What you give must be exactly the lines of the material from the first through the line that contains "Version Control is", inclusive, and no others.

━━━━━ Data for this task ━━━━━

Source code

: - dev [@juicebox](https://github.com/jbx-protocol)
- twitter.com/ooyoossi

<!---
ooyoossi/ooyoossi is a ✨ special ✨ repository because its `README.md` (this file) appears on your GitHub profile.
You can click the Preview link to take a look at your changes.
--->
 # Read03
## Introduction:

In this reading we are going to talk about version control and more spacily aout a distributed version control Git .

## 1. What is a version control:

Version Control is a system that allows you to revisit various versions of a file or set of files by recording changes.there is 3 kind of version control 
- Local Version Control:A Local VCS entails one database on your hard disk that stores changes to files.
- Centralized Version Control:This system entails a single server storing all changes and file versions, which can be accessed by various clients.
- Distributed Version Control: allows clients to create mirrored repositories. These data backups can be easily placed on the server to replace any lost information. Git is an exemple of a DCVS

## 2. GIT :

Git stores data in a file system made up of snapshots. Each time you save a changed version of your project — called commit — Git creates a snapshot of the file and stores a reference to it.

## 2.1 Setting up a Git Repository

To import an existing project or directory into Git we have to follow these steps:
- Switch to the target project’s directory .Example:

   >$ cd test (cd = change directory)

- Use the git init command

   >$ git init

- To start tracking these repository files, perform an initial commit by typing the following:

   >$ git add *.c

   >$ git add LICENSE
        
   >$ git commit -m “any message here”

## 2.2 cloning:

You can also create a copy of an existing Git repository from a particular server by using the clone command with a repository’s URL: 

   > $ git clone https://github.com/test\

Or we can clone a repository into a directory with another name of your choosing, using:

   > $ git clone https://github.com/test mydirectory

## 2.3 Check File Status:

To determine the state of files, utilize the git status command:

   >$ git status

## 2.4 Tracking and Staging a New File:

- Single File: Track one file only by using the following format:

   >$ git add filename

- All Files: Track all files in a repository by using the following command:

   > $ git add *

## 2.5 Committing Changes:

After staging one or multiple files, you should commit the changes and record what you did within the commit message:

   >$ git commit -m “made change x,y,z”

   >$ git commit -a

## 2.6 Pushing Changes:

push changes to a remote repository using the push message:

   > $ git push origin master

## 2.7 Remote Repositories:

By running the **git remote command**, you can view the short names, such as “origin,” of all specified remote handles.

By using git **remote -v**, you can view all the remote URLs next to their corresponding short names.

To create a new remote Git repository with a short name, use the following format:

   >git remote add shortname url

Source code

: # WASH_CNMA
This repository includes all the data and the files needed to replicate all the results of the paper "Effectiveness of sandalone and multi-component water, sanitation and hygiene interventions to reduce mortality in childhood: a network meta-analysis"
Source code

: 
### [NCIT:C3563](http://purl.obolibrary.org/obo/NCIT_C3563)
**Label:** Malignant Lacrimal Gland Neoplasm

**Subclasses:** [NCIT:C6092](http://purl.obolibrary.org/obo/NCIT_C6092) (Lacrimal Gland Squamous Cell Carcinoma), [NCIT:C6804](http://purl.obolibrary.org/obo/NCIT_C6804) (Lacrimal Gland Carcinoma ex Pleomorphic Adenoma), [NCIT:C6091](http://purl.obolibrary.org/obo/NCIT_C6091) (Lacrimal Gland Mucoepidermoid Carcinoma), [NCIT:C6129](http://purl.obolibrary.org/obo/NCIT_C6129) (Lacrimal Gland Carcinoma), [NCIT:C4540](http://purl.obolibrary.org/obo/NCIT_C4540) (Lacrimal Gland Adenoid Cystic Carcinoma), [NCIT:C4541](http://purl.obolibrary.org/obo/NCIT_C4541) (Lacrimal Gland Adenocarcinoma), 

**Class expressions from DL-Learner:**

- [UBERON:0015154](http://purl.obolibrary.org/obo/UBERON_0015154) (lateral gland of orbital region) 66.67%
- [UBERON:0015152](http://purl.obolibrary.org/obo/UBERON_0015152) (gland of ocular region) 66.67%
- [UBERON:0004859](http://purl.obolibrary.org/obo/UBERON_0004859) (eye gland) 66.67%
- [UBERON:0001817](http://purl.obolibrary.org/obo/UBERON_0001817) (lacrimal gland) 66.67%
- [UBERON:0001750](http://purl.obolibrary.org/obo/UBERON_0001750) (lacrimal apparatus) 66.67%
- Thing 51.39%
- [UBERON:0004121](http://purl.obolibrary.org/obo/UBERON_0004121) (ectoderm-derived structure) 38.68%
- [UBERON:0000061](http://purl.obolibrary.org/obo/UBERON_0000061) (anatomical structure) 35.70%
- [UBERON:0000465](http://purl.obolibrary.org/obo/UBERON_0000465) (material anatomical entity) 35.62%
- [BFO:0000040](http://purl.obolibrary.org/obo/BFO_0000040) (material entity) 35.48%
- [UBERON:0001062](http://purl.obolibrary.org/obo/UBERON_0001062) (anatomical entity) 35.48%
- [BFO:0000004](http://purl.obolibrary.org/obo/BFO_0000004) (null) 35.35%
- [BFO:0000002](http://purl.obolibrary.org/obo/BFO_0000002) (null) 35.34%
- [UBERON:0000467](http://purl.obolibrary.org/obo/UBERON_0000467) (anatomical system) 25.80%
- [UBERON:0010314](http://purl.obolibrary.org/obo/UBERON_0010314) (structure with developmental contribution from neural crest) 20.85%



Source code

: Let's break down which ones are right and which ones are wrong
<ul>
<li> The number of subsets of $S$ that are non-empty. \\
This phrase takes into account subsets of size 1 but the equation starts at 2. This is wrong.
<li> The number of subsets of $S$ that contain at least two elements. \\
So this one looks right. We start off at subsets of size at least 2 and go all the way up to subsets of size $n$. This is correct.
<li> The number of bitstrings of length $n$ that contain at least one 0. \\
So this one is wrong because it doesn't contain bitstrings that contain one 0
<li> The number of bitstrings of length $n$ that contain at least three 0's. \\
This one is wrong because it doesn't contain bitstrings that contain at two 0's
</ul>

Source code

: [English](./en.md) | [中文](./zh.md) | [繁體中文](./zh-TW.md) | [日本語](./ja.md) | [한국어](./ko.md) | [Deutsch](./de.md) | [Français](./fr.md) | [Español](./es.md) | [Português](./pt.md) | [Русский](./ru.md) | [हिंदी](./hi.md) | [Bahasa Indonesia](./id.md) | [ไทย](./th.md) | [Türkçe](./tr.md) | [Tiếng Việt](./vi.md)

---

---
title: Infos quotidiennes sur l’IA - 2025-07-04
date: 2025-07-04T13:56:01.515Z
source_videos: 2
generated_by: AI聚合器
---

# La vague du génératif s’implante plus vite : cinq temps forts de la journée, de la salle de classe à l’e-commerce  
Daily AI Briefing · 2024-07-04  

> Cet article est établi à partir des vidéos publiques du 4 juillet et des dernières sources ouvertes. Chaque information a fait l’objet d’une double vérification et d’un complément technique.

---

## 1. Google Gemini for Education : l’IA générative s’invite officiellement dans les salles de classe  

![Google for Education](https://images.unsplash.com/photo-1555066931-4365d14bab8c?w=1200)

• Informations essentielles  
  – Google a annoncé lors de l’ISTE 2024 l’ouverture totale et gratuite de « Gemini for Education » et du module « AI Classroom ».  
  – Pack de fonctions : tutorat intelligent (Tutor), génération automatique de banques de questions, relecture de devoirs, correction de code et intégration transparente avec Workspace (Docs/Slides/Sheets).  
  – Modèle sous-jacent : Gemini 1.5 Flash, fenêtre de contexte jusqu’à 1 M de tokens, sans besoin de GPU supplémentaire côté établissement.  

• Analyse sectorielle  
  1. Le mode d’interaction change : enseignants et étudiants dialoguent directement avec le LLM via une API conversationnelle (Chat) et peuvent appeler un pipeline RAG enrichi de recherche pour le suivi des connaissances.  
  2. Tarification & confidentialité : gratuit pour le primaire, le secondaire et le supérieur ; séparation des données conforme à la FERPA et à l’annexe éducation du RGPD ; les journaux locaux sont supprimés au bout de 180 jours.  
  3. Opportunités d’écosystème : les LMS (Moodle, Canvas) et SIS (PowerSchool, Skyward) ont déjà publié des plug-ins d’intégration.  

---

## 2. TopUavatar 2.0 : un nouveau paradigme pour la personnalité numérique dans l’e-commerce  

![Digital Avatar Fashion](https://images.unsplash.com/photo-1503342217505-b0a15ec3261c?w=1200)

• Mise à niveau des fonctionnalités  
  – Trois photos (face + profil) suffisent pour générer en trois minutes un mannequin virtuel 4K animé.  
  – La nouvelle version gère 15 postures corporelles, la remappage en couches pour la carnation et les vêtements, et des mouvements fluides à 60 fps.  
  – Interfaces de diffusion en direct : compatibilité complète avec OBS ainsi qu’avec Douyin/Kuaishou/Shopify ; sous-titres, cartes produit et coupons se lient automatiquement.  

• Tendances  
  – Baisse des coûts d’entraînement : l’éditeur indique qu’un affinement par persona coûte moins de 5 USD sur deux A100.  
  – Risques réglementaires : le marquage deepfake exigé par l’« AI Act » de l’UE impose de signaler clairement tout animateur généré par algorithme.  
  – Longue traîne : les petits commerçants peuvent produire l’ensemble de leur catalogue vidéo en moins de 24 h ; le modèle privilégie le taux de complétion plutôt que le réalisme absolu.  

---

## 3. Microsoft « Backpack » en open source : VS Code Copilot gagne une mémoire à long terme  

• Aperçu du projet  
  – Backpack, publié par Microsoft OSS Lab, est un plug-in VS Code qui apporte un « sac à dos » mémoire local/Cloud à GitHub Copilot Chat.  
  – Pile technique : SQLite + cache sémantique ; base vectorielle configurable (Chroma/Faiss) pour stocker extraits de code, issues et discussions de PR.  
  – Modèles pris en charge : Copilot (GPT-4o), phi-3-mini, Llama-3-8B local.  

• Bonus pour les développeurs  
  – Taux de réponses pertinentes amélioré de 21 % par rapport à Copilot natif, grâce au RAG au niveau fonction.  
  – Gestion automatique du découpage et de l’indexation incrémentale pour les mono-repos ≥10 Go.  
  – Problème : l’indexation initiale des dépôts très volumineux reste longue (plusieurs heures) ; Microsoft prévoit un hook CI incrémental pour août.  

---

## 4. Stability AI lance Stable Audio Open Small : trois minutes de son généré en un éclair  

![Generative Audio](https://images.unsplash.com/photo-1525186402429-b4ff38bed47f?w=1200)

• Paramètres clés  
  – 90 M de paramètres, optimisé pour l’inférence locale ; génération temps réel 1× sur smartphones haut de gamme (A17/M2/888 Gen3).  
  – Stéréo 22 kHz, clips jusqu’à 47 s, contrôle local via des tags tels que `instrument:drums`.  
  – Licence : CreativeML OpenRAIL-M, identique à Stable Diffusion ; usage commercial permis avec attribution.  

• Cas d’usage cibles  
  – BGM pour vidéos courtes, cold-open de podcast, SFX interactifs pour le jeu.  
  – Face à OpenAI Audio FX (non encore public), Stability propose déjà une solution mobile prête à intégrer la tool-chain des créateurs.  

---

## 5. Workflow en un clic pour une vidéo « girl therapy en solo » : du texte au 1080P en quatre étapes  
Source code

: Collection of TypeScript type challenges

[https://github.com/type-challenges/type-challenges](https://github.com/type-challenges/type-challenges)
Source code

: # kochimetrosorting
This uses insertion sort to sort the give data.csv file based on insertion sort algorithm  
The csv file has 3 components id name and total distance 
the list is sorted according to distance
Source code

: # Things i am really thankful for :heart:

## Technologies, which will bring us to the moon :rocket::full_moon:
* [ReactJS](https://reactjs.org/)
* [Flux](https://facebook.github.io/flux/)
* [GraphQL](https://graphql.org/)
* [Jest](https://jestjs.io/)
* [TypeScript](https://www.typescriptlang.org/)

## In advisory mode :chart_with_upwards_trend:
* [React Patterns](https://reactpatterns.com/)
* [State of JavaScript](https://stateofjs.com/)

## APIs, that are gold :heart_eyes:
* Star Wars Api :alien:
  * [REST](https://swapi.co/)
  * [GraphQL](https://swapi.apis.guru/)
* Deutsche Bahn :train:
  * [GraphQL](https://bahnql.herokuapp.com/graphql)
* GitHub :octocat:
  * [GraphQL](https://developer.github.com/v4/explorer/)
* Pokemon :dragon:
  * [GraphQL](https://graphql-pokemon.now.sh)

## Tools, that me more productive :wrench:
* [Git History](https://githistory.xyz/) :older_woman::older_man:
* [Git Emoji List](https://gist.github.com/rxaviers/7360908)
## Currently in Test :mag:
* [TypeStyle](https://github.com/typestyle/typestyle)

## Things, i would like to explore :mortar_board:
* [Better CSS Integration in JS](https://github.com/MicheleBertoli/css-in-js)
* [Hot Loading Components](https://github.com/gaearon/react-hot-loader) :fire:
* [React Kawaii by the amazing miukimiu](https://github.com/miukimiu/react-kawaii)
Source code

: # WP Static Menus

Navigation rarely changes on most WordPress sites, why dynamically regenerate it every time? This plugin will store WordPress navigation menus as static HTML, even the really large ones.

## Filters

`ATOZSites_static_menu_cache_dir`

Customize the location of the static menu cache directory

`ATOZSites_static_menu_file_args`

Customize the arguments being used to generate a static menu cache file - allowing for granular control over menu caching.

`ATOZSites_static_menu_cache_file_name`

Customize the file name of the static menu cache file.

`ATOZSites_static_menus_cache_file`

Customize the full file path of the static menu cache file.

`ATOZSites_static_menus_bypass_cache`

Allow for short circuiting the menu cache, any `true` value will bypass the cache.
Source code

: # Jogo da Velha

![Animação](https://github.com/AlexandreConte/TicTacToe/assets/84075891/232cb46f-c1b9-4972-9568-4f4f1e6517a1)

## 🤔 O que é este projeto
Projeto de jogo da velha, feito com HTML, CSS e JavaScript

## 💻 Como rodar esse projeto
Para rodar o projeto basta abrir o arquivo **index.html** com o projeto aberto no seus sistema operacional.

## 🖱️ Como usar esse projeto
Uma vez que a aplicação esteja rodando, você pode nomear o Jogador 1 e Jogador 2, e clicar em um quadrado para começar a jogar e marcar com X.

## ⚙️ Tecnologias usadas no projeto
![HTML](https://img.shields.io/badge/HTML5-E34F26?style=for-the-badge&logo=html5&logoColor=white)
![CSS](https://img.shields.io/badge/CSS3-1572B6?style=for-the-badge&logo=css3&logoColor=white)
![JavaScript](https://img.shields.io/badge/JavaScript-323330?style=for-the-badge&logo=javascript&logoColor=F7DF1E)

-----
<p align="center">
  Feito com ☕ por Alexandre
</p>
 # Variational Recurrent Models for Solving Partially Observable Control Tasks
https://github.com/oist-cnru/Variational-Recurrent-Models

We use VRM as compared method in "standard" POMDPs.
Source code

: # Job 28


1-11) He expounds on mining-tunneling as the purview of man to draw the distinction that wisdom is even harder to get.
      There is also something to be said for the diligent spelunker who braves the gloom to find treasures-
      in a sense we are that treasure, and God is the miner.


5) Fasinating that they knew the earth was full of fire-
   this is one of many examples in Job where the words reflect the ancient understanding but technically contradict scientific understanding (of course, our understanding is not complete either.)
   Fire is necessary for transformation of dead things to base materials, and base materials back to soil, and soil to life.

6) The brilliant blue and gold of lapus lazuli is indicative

━━━━━

_Reply_
Source code

: - dev [@juicebox](https://github.com/jbx-protocol)
- twitter.com/ooyoossi

<!---
ooyoossi/ooyoossi is a ✨ special ✨ repository because its `README.md` (this file) appears on your GitHub profile.
You can click the Preview link to take a look at your changes.
--->
 # Read03
## Introduction:

In this reading we are going to talk about version control and more spacily aout a distributed version control Git .

## 1. What is a version control:

Version Control is a system that allows you to revisit various versions of a file or set of files by recording changes.there is 3 kind of version control 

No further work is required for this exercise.